Exercise requirements:
Every line in the data must be transcribed exactly.

Data to process:

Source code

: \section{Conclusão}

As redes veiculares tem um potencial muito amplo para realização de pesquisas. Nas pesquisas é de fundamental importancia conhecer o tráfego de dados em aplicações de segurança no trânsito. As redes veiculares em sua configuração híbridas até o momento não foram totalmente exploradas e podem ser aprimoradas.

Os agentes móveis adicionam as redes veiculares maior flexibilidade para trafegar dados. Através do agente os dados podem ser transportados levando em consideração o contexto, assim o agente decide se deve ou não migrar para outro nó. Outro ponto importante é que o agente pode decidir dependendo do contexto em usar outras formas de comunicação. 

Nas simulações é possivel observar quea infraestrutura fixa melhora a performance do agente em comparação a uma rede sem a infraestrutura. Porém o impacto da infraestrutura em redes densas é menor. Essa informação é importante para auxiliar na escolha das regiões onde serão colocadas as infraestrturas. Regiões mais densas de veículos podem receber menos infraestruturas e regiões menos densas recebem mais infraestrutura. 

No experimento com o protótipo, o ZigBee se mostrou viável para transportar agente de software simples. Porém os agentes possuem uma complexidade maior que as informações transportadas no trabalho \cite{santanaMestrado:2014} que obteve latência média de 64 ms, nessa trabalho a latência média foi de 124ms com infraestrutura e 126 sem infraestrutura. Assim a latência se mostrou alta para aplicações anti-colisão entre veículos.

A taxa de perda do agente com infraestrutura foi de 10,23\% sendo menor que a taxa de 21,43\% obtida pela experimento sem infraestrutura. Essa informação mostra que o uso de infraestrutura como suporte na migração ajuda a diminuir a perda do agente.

Completed exercise:
Source code

: \section{Conclusão}

As redes veiculares tem um potencial muito amplo para realização de pesquisas. Nas pesquisas é de fundamental importancia conhecer o tráfego de dados em aplicações de segurança no trânsito. As redes veiculares em sua configuração híbridas até o momento não foram totalmente exploradas e podem ser aprimoradas.

Os agentes móveis adicionam as redes veiculares maior flexibilidade para trafegar dados. Através do agente os dados podem ser transportados levando em consideração o contexto, assim o agente decide se deve ou não migrar para outro nó. Outro ponto importante é que o agente pode decidir dependendo do contexto em usar outras formas de comunicação. 

Nas simulações é possivel observar quea infraestrutura fixa melhora a performance do agente em comparação a uma rede sem a infraestrutura. Porém o impacto da infraestrutura em redes densas é menor. Essa informação é importante para auxiliar na escolha das regiões onde serão colocadas as infraestrturas. Regiões mais densas de veículos podem receber menos infraestruturas e regiões menos densas recebem mais infraestrutura. 

No experimento com o protótipo, o ZigBee se mostrou viável para transportar agente de software simples. Porém os agentes possuem uma complexidade maior que as informações transportadas no trabalho \cite{santanaMestrado:2014} que obteve latência média de 64 ms, nessa trabalho a latência média foi de 124ms com infraestrutura e 126 sem infraestrutura. Assim a latência se mostrou alta para aplicações anti-colisão entre veículos.

A taxa de perda do agente com infraestrutura foi de 10,23\% sendo menor que a taxa de 21,43\% obtida pela experimento sem infraestrutura. Essa informação mostra que o uso de infraestrutura como suporte na migração ajuda a diminuir a perda do agente.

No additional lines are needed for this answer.